This has been a recurring problem over the last year and after yet another x-ray it was established that I have a cyst in the roof of my mouth roughly 2cm in size which will require surgery at the local hospital to remove it.

Because I work and earn more than a certain amount I had to pay 17 for the dentist appointment then a further 7 for the antibiotics to deal with the abscess. If I was unemployed or part-time/low wage it would not have cost me anything as these services are funded by general taxation.

I have a date for the surgery now, 4 weeks time.
There will be no requirement for me to pay anything for this as it is at my local NHS hospital and treatment is not charged at the point of need.
Some of my friends have complained that it is unacceptable that I have to wait 4 weeks, to which I've replied that some people in the world would be waiting until they die, so take a reality pill and put it into perspective.

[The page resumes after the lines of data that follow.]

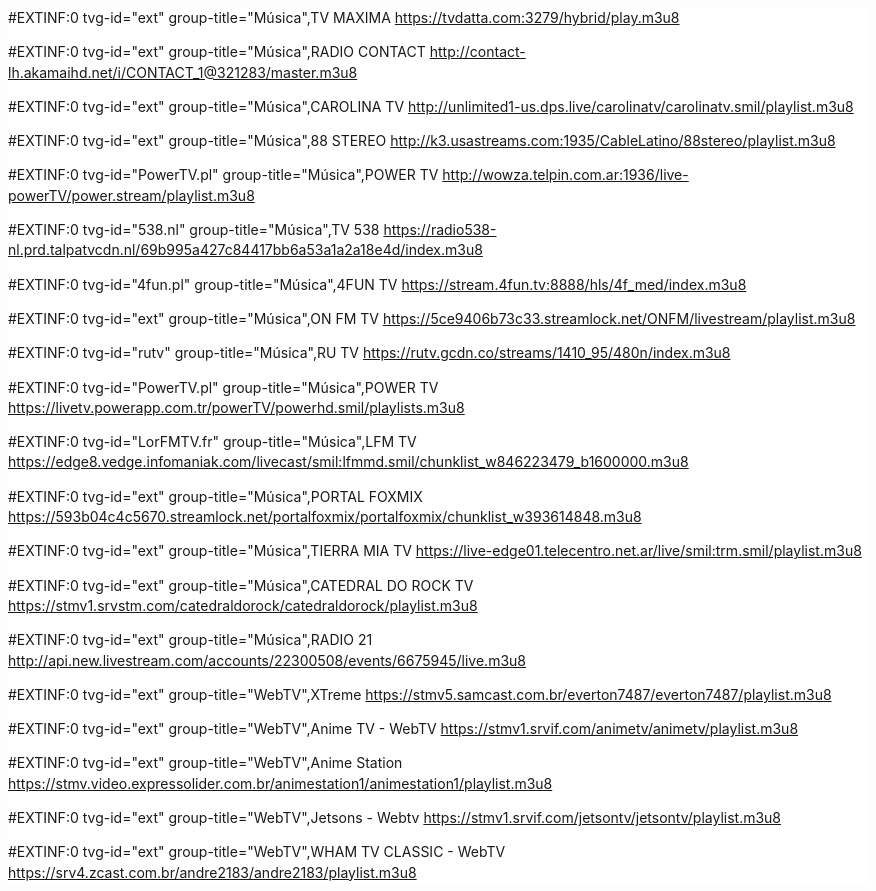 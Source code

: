 #EXTINF:0 tvg-id="ext" group-title="Música",TV MAXIMA
https://tvdatta.com:3279/hybrid/play.m3u8

#EXTINF:0 tvg-id="ext" group-title="Música",RADIO CONTACT
http://contact-lh.akamaihd.net/i/CONTACT_1@321283/master.m3u8

#EXTINF:0 tvg-id="ext" group-title="Música",CAROLINA TV
http://unlimited1-us.dps.live/carolinatv/carolinatv.smil/playlist.m3u8

#EXTINF:0 tvg-id="ext" group-title="Música",88 STEREO
http://k3.usastreams.com:1935/CableLatino/88stereo/playlist.m3u8

#EXTINF:0 tvg-id="PowerTV.pl" group-title="Música",POWER TV
http://wowza.telpin.com.ar:1936/live-powerTV/power.stream/playlist.m3u8

#EXTINF:0 tvg-id="538.nl" group-title="Música",TV 538
https://radio538-nl.prd.talpatvcdn.nl/69b995a427c84417bb6a53a1a2a18e4d/index.m3u8

#EXTINF:0 tvg-id="4fun.pl" group-title="Música",4FUN TV
https://stream.4fun.tv:8888/hls/4f_med/index.m3u8

#EXTINF:0 tvg-id="ext" group-title="Música",ON FM TV
https://5ce9406b73c33.streamlock.net/ONFM/livestream/playlist.m3u8

#EXTINF:0 tvg-id="rutv" group-title="Música",RU TV
https://rutv.gcdn.co/streams/1410_95/480n/index.m3u8

#EXTINF:0 tvg-id="PowerTV.pl" group-title="Música",POWER TV
https://livetv.powerapp.com.tr/powerTV/powerhd.smil/playlists.m3u8

#EXTINF:0 tvg-id="LorFMTV.fr" group-title="Música",LFM TV
https://edge8.vedge.infomaniak.com/livecast/smil:lfmmd.smil/chunklist_w846223479_b1600000.m3u8

#EXTINF:0 tvg-id="ext" group-title="Música",PORTAL FOXMIX
https://593b04c4c5670.streamlock.net/portalfoxmix/portalfoxmix/chunklist_w393614848.m3u8

#EXTINF:0 tvg-id="ext" group-title="Música",TIERRA MIA TV
https://live-edge01.telecentro.net.ar/live/smil:trm.smil/playlist.m3u8

#EXTINF:0 tvg-id="ext" group-title="Música",CATEDRAL DO ROCK TV
https://stmv1.srvstm.com/catedraldorock/catedraldorock/playlist.m3u8

#EXTINF:0 tvg-id="ext" group-title="Música",RADIO 21
http://api.new.livestream.com/accounts/22300508/events/6675945/live.m3u8



#EXTINF:0 tvg-id="ext" group-title="WebTV",XTreme
https://stmv5.samcast.com.br/everton7487/everton7487/playlist.m3u8

#EXTINF:0 tvg-id="ext" group-title="WebTV",Anime TV - WebTV
https://stmv1.srvif.com/animetv/animetv/playlist.m3u8

#EXTINF:0 tvg-id="ext" group-title="WebTV",Anime Station
https://stmv.video.expressolider.com.br/animestation1/animestation1/playlist.m3u8

#EXTINF:0 tvg-id="ext" group-title="WebTV",Jetsons - Webtv
https://stmv1.srvif.com/jetsontv/jetsontv/playlist.m3u8

#EXTINF:0 tvg-id="ext" group-title="WebTV",WHAM TV CLASSIC - WebTV
https://srv4.zcast.com.br/andre2183/andre2183/playlist.m3u8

I'm interested in hearing about the situation regarding healthcare for the many Frihosters around the world, if you had a similar ailment as mine what would it cost you (if anything) and how long would you expect to wait for treatment?
GuidanceReader
Here, in Australia, medicare will pay for a base rate on doctors, but individuals pay the gap. It's up to you whether you seek those that charge the base rate (bulk bill) or not. I pay about $15-$30 a visit out of pocket for the doctor I go to, as I believe him to be worth the cost.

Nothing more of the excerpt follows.